Among these settlers was Pierre Moragne, the grandfather of the subject of the present notice, who, having lost his wife on the passage round by Plymouth, returned to Charleston from New Bordeaux, and married Cecille Bayle, a beautiful “compagnon-du-voyage.” As his letters and journals testify, he was from his youth addicted to literary pursuits, and though the wants of a primitive settlement could not have been very favourable to such inclinations, he is remembered and spoken of as a character of great eccentricity, on account of having devoted the latter years of his life to the entire companionship of his pen. His writings were not appreciated by his immediate descendants; and of the many manuscripts which he left, prepared for publication, only a few remain. These evince considerable elegance of diction, great orthodoxy of sentiment, and much fervent piety. The youngest of his four sons, who inherited much of his philosophic and eccentric temperament, was the father of Miss Moragne. On the other side, the parentage is respectable, her maternal grandmother claiming descent from the Randolphs of Roanoke.

“The British Partisan,” her first publication, appeared, as a prize tale, in the “Augusta Mirror,” in 1838. It was well received, adding greatly to the extension of the periodical, besides being reprinted in book form.

In 1841, appeared the “Rencontre,” a short tale, embracing revolutionary incidents. Of this story, Mr. Thompson, the editor of the “Augusta Mirror,” remarked as follows:—“The ‘Rencontre’ is of that class of literary productions which we prize above all other orders of fiction. Illustrative as it is of our own history, descriptive of our own peculiar scenery, and abounding in sound reflections and truly elevated sentiment, we hold it worth volumes of the mawkish romance and sickly sentimentality which has of late become a merchantable commodity with a great portion of the literary world.”
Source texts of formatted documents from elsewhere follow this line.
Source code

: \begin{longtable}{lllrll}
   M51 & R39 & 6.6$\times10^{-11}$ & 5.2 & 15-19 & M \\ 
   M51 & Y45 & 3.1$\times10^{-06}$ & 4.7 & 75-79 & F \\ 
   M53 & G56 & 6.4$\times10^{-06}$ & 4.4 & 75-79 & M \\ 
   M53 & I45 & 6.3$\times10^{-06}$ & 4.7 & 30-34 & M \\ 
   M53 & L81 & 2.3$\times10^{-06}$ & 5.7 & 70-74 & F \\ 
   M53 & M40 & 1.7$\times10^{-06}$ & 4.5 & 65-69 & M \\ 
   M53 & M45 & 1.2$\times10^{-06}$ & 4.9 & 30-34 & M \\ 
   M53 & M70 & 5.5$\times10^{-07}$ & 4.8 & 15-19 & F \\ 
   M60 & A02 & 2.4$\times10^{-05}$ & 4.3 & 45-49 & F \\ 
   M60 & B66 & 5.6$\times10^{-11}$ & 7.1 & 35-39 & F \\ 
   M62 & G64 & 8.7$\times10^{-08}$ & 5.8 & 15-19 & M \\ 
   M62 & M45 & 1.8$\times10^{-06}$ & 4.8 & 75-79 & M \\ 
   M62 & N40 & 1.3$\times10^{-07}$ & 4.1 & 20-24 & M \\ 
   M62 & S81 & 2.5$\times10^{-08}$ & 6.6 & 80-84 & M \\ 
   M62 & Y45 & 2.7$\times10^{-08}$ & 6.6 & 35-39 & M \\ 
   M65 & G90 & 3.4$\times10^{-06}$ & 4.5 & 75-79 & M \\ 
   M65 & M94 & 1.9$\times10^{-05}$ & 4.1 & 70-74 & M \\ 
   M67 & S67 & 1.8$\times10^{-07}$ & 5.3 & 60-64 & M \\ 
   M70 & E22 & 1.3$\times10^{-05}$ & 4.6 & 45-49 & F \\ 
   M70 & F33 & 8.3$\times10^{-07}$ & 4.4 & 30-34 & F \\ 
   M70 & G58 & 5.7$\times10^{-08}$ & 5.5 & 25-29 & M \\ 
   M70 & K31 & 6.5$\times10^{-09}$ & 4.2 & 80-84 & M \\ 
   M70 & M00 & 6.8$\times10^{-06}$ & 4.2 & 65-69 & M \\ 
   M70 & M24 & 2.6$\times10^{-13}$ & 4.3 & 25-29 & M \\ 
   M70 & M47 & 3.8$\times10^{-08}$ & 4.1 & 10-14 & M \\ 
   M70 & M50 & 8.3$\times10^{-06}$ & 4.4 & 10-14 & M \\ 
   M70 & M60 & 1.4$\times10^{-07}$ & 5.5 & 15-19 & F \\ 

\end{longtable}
About this time appeared also some smaller pieces, both in prose and verse. One of the latter was called “Joseph, a Scripture sketch, in three parts,” comprising more than a thousand lines of blank verse.

Near the close of the year 1841, the editor of the “Augusta Mirror” says:—“We have received the first part of a tale, entitled “The Walsingham Family, or, A Mother’s Ambition,” by a favourite lady correspondent. We are much pleased with it, and judging from past efforts of the same pen, do not hesitate to promise our readers a rich treat.”

This was a domestic tale of some length, apparently designed to illustrate the folly and vanity of a worldly and ambitious mother; but although the first six chapters were in the hands of the publisher, and the remainder nearly ready for publication, it was, for the reasons before-mentioned, entirely withdrawn, notwithstanding the earnest solicitation of the editors into whose hands it had passed.